Myomectomy is generally indicated only in symptomatic case such as menorrhagia, pelvic pain, pressure symptoms and infertility [8]. Prandit, et al. mentioned that only 2 cases of true broad ligament leiomyoma were operated. With experienced hands, laparoscopy is the best route for broad ligament leiomyoma as patient has shorter hospital stay, less morbidity and faster recover as compared to abdominal approach [8,9]. There is paucity of literature on the laparoscopic management of leiomyoma within the broad ligament. Enucleation of broad ligament leiomyoma is difficult because of rich vascularity. Urethral injury, uterine vessel injuries and concealed hematoma formation are common complications [8- 10]. Sakanaka, et al. have reported laparoscopic removal of 7 broad ligament leiomyomas with a safe operative course and encourage laparoscopic treatment of broad ligament leiomyomas [10]. Such operation should be attempted by most experienced gynecologist surgeons. Optimally, perioperative GnRH analogues can be used to reduce size and vascularity of the f leiomyoma. However, it might cause loss of cleavage planes [9]. Given the potential complications of broad ligament myomectomy, surgical anticipation is crucial particularly for the unexperienced hands.
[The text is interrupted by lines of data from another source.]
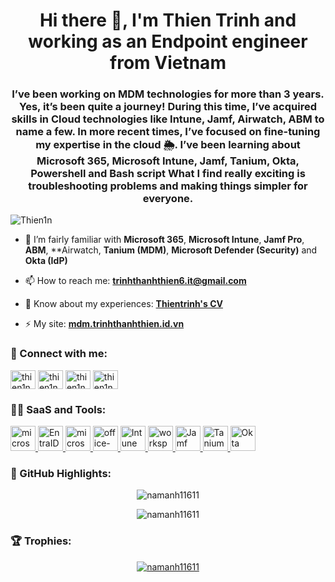 <h1 align="center">Hi there 👋, I'm Thien Trinh and working as an Endpoint engineer from Vietnam</h1>
<h3 align="center"> I’ve been working on MDM technologies for more than 3 years. Yes, it’s been quite a journey! During this time, I’ve acquired skills in Cloud technologies like Intune, Jamf, Airwatch, ABM to name a few. In more recent times, I’ve focused on fine-tuning my expertise in the cloud 🌦️. I’ve been learning about Microsoft 365, Microsoft Intune, Jamf, Tanium, Okta, Powershell and Bash script What I find really exciting is troubleshooting problems and making things simpler for everyone.</h3>

<p align="left"> <img src="https://komarev.com/ghpvc/?username=Thien1n&label=Profile%20views&color=0e75b6&style=flat" alt="Thien1n" /> </p>

- 🌱 I’m fairly familiar with **Microsoft 365**, **Microsoft Intune**, **Jamf Pro**, **ABM**, **Airwatch, **Tanium (MDM)**, **Microsoft Defender (Security)** and **Okta (IdP)**

- 📫 How to reach me: **trinhthanhthien6.it@gmail.com**

- 📄 Know about my experiences: **[Thientrinh's CV](https://www.topcv.vn/xem-cv/B1JVUQAOUAMBUlUGBwgGCgJcU1IBAAYFAVMAUAd954)**

- ⚡ My site: **[mdm.trinhthanhthien.id.vn](https://mdm.trinhthanhthien.id.vn)**

<h3 align="left">👀 Connect with me:</h3>
<p align="left">
<a href="https://www.linkedin.com/in/thientrinhit/" target="blank"><img align="center" src="https://raw.githubusercontent.com/rahuldkjain/github-profile-readme-generator/master/src/images/icons/Social/linked-in-alt.svg" alt="thien1n" height="30" width="40" /></a>
<a href="https://www.reddit.com/user/ThienTrinhIT/" target="blank"><img align="center" src="https://raw.githubusercontent.com/rahuldkjain/github-profile-readme-generator/master/src/images/icons/Social/reddit.svg" alt="thien1n" height="30" width="40" /></a>
<a href="https://www.instagram.com/thien.trinh.399/" target="blank"><img align="center" src="https://raw.githubusercontent.com/rahuldkjain/github-profile-readme-generator/master/src/images/icons/Social/instagram.svg" alt="thien1n" height="30" width="40" /></a>
<a href="https://www.facebook.com/thien.trinh.399/" target="blank"><img align="center" src="https://raw.githubusercontent.com/rahuldkjain/github-profile-readme-generator/master/src/images/icons/Social/facebook.svg" alt="thien1n" height="30" width="40" /></a>
</p>

<h3 align="left">👨‍💻 SaaS and Tools:</h3>
<p align="left">
<a href="https://admin.microsoft.com/" target="_blank" rel="noreferrer"> <img src="https://img.icons8.com/fluency/48/microsoft-365.png" alt="microsoft-365" width="40" height="40"/> </a>
<a href="https://entra.microsoft.com/" target="_blank" rel="noreferrer"> <img src="https://cdn.jsdelivr.net/gh/devicons/devicon@latest/icons/azure/azure-original.svg" alt="EntraID" width="40" height="40"/> </a>
<a href="https://admin.exchange.microsoft.com/" target="_blank" rel="noreferrer"> <img src="https://img.icons8.com/color/48/microsoft-exchange-2019.png" alt="microsoft-exchange-online" width="40" height="40"/> </a>
<a href="https://security.microsoft.com/" target="_blank" rel="noreferrer"> <img src="https://img.icons8.com/fluency/48/office-365-security--compliance.png" alt="office-365-security--compliance" width="40" height="40"/> </a>
<a href="https://intune.microsoft.com/" target="_blank" rel="noreferrer"> <img src="https://img.icons8.com/color/48/microsoft-intune.png" alt="Intune" width="40" height="40"/> </a>
<a href="https://www.vmware.com/products/workspace-one/mobile-application-management.html" target="_blank" rel="noreferrer"> <img src="https://img.icons8.com/color/48/workspace-one.png" alt="workspace-one" width="40" height="40"/> </a>
<a href="https://www.jamf.com/products/jamf-pro/" target="_blank" rel="noreferrer"> <img src="https://resources.jamf.com/images/logos/Jamf-Icon-color.png" alt="Jamf Pro" width="40" height="40"/> </a>
<a href="https://www.tanium.com/" target="_blank" rel="noreferrer"> <img src="https://companieslogo.com/img/orig/tanium-b98c2342.png" alt="Tanium Cloud" width="40" height="40"/> </a>
<a href="https://www.okta.com/" target="_blank" rel="noreferrer"> <img src="https://icons-for-free.com/iff/png/256/Okta-1329545827376239591.png" alt="Okta" width="40" height="40"/> </a>


<h3 align="left">🔭 GitHub Highlights:</h3>
<p align="center"><img src="https://github-readme-stats.vercel.app/api?username=thien1n&show_icons=true&locale=en&theme=material-palenight" alt="namanh11611" /></p>

<p align="center"><img src="https://github-readme-streak-stats.herokuapp.com/?user=thien1n&theme=material-palenight" alt="namanh11611" /></p>

<h3 align="left">🏆 Trophies:</h3>
<p align="center"> <a href="https://github.com/ryo-ma/github-profile-trophy"><img src="https://github-profile-trophy.vercel.app/?username=thien1n&theme=gruvbox" alt="namanh11611" /></a> </p>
This may reflect the lack of awareness among radiologist of the surgical significance of broad ligament location. At present, there is very few data on the ease of imaging of broad ligament leiomyomas and their safe laparoscopic management. A careful perioperative care and appropriate surgical management are necessary to obtain satisfactory results.
Conclusion
Broad ligament leiomyoma is a rare entity, and a true Broad ligament, as in our case, is the rarest. Broad ligament leiomyomas, though benign, can be confused with ovarian tumor. This case will facilitate in creating a clinical awareness about the difficulty in its diagnosis and will encourage its management by laparoscopy, which, in our case, helped us in both diagnosis and treatment.